# XC Wheels on Enduro Bike = Trail Bike?



## Vonplatz (Sep 28, 2011)

I am a proud owner of a Starling Murmur but and a Cotic Soul 26. Due to a change of home I have to reduce the amount of space dedicated to bikes and would like to get rid of the Soul.

My local riding is very XCish but I enjoy going up to tharn hills on a big bike. The soul isn’t really suited to the big mountain stuff so I was wondering about getting a set of spare wheels and putting some light fast rubber on them so I could switch them out accoring to the riding style.

Has anyone ever tried anything similar?


----------



## Vonplatz (Sep 28, 2011)

Nothing? I'd thought this may a hot topic...

Sent from my Pixel 2 XL using Tapatalk


----------



## eness215 (Jul 22, 2010)

No! Don't do it...you're bike won't roll at all!

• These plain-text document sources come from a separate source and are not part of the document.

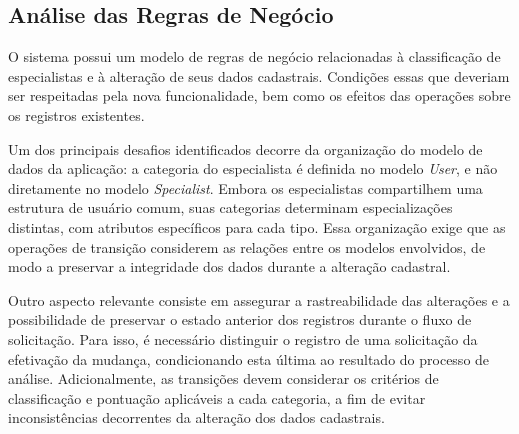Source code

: \subsection{Análise das Regras de Negócio}
\label{sec:regras-negocio}
O sistema possui um modelo de regras de negócio relacionadas à classificação de especialistas 
e à alteração de seus dados cadastrais. Condições essas que deveriam ser respeitadas pela nova 
funcionalidade, bem como os efeitos das operações sobre os registros existentes.

Um dos principais desafios identificados decorre da organização do modelo de dados da 
aplicação: a categoria do especialista é definida no modelo \textit{User}, e não diretamente 
no modelo \textit{Specialist}. Embora os especialistas compartilhem uma estrutura de usuário 
comum, suas categorias determinam especializações distintas, com atributos específicos para 
cada tipo. Essa organização exige que as operações de transição considerem as relações entre 
os modelos envolvidos, de modo a preservar a integridade dos dados durante a alteração cadastral.


Outro aspecto relevante consiste em assegurar a rastreabilidade das alterações e a possibilidade 
de preservar o estado anterior dos registros durante o fluxo de solicitação. Para isso, é 
necessário distinguir o registro de uma solicitação da efetivação da mudança, condicionando 
esta última ao resultado do processo de análise. Adicionalmente, as transições devem considerar 
os critérios de classificação e pontuação aplicáveis a cada categoria, a fim de evitar 
inconsistências decorrentes da alteração dos dados cadastrais.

Just kidding...you could certainly do that. People do it all the time.Getting a second wheelset is a fairly cost efficient way to increase the type of terrain a bike can cover without buying (and storing) a second bike. It's going to be a little slower on the uphills than the Soul and I assume the geo is more long and slack, so it will take a little more effort in the tight turns, but it will certainly work.


----------



## slowdownthehill (Sep 15, 2017)

I have this exact sort of question in the endurance racing side. I plan on getting an AM type bike and set it up with some fast tires and see if I can hang on still, only issues I could possibly see is on long paved climbs (Lutsen 99er starts with a paved 5 mile climb that goes up 1000 feet) but I honestly don't see that being an issue as long as you don't ride like a lunatic on the front..


----------



## Sidewalk (May 18, 2015)

Personally, I would rather ride an XC bike with enduro wheels than the other way around. I have a tough enough time keeping my enduro wheels straight, XC wheels would just get smashed on my enduro bike.


----------



## GlazedHam (Jan 14, 2004)

Sidewalk said:


> Personally, I would rather ride an XC bike with enduro wheels than the other way around. I have a tough enough time keeping my enduro wheels straight, XC wheels would just get smashed on my enduro bike.


This


----------



## choan (May 6, 2016)

slowdownthehill said:


> I have this exact sort of question in the endurance racing side. I plan on getting an AM type bike and set it up with some fast tires and see if I can hang on still, only issues I could possibly see is on long paved climbs (Lutsen 99er starts with a paved 5 mile climb that goes up 1000 feet) but I honestly don't see that being an issue as long as you don't ride like a lunatic on the front..


Hum not if you ride your enduro bike like a xc bike when you put xc wheels.


----------



## LMN (Sep 8, 2007)

I have a set of Race Face Next SL wheels that I put some EXO 2.3 Minnions on and run on my Enduro bike. They make the bike into a great trail bike. My other wheels are DT Swiss 1500s with DD 2.5 Minions on. Awesome wheels for smashing but for trails they are a bit sluggish.


----------



## matt.s67 (Nov 4, 2016)

I just swap tires which makes a huge difference. We have rolling terrain here in the Charlotte area and a lot of XC style trails. I run a 2.4" Maxxis Dissector up front and a 2.4" Rekon DC out back on my Ripmo with S35 carbon wheels, which are fairly light given how strong they are. I can still hit whatever I want with confidence and the setup rolls pretty fast. When I go out to the mountains, I swap over to some burlier tires which only takes about 10 minutes.

Did the same thing when I lived in FL, but ran a 2.6" Rekon up front with a 2.6" Bontrager XR2 out back due to the amount of sugar sand and pedaling. Very XC tire combo which really transforms how the bike feels. Luckily the Ripmo is extremely pedal efficient and lightweight even for a trail bike.


----------



## MSU Alum (Aug 8, 2009)

Yes, I've done that, but it became clear pretty quickly that having two wheelsets was overkill, so I sold the lighter duty one and just swap tires. But it works, and you may prefer it.


----------



## slowdownthehill (Sep 15, 2017)

How does a Ripmo do in XC?


----------